Spearman’s rank-order correlation coefficient (symbolized as rs) can be appropriate in a variety of circumstances. First, you can use Spearman correlations when both variables are assessed at an ordinal level of measurement. It is also correct when one variable is an ordinal-level variable, and the other is an interval- or ratio-level variable.
However, it can also be appropriate to use the Spearman correlation when both variables are on an interval or ratio scale. This is because the Spearman coefficient is a distribution-free test. Among other things, a distribution-free test is one that makes no assumptions concerning the shape of the distribution from which sample data were drawn. For this reason, researchers sometimes compute Spearman correlations when one or both of the variables are interval- or ratio-level but are markedly non-normal (i.e., skewed or kurtotic), such that a Pearson correlation would be inappropriate. The Spearman correlation is less useful than a Pearson correlation when both variables are normally distributed, but it is more useful when one or both variables are not normally distributed.
SAS computes a Spearman correlation by rank-ordering both variables and computing the correlation between the ranks.

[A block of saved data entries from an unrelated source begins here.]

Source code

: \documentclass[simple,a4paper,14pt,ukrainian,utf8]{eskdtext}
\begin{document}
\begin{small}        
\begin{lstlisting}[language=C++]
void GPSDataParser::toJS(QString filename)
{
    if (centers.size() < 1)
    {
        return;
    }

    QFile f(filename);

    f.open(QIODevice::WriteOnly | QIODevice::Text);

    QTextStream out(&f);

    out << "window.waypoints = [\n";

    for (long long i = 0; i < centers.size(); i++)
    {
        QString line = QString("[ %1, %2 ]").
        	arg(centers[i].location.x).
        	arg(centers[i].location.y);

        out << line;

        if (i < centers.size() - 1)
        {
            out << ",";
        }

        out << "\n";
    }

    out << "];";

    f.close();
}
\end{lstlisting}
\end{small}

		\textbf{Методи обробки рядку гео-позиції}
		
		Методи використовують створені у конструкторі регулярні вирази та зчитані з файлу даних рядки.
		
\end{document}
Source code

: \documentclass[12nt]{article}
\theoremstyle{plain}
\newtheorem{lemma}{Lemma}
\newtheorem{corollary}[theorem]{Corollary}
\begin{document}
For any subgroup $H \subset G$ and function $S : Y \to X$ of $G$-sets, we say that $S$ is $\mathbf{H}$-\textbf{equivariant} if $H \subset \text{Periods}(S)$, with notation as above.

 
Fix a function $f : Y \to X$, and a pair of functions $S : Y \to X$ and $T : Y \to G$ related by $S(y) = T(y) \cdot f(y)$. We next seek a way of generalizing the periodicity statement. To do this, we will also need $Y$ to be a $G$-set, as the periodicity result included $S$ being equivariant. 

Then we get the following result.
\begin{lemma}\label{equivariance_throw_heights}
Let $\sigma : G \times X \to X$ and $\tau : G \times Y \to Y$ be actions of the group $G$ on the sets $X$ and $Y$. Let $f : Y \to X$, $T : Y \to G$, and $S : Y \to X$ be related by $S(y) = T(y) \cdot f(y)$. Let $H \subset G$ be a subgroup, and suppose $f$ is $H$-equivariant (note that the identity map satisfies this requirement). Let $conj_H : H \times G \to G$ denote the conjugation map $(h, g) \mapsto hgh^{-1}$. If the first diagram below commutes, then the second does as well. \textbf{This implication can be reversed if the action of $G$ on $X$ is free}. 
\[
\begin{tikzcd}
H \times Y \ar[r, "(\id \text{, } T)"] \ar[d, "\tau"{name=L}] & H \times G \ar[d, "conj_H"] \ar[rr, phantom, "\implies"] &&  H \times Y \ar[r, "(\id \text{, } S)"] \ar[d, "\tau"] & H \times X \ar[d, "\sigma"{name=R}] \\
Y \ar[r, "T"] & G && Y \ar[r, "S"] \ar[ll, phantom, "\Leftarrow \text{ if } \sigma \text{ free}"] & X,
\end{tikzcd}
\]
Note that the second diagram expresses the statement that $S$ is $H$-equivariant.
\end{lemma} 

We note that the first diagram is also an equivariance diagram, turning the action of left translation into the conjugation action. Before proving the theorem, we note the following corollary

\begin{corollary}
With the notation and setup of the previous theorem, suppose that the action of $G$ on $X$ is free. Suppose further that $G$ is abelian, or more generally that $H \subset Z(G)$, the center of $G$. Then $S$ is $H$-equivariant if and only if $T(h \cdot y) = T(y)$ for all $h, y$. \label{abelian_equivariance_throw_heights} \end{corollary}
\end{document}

The resulting correlation coefficient can range from –1.00 through to +1.00, and is interpreted in the same way as a Pearson correlation coefficient.
Here is the general form for computing a Spearman correlation between two variables. Notice that this is identical to the form used to compute Pearson correlations except that you specify the option SPEARMAN in the PROC CORR statement. (If you did not specify the SPEARMAN option, the program would have again produced Pearson correlations since Pearson correlations are the default output.)
PROC CORR DATA=dataset-name SPEARMAN options; VAR variable1 variable2; RUN;
To illustrate this statistic, assume that a teacher has administered a test of creativity to 10 students at Time 1. After reviewing the results, she ranks her students from 1 to 10, with “1” representing the “most creative student,” and “10” representing the “least creative student.” Two months later, at Time 2, she repeats the process, arriving at a slightly different set of rankings. She now wants to determine the correlation between her rankings made at Time 1 and Time 2. The data (rankings) are clearly ordinal level measures, so the correct statistic is the Spearman rank-order correlation coefficient.
This is the entire program that will input the fictitious data and compute the Spearman correlation:
1 DATA D1; 2 INPUT #1 @1 TEST1 2. 3 @4 TEST2 2. ; 4 DATALINES; 5 1 2 6 2 3 7 3 1 8 4 5 9 5 4 10 6 6 11 7 7 12 8 9 13 9 10 14 10 8 15 ; 16 RUN; 17 18 PROC CORR DATA=D1 SPEARMAN; 19 VAR TEST1 TEST2; 20 RUN;
This program provides the output presented as Output 6.6. Notice that the format is identical to that observed with the Pearson correlations in Output 6.4 except that the heading above the matrix of correlations indicates that Spearman correlations have been printed. Correlation coefficients and significance estimates (i.e., p values) are interpreted in the usual way.
The CORR Procedure 2 Variables: TEST1 TEST2 Simple Statistics Variable N Mean Std Dev Median Minimum Maximum TEST1 10 5.50000 3.02765 5.50000 1.00000 10.00000 TEST2 10 5.50000 3.02765 5.50000 1.00000 10.00000 Spearman Correlation Coefficients, N = 10 Prob > |r| under H0: Rho=0 TEST1 TEST2 TEST1 1.00000 0.91515 0.0002 TEST2 0.91515 1.00000 0.0002 |
When requesting Spearman correlations, the VAR and WITH statements are used in the same way as when computing Pearson correlation coefficients. That is:
using only the VAR statement results in the printing of all possible correlations for the listed variables;
combining the VAR with the WITH statement results in the printing of correlations for subsets of variables;
leaving off these statements results in the printing of all possible correlations for all numeric variables.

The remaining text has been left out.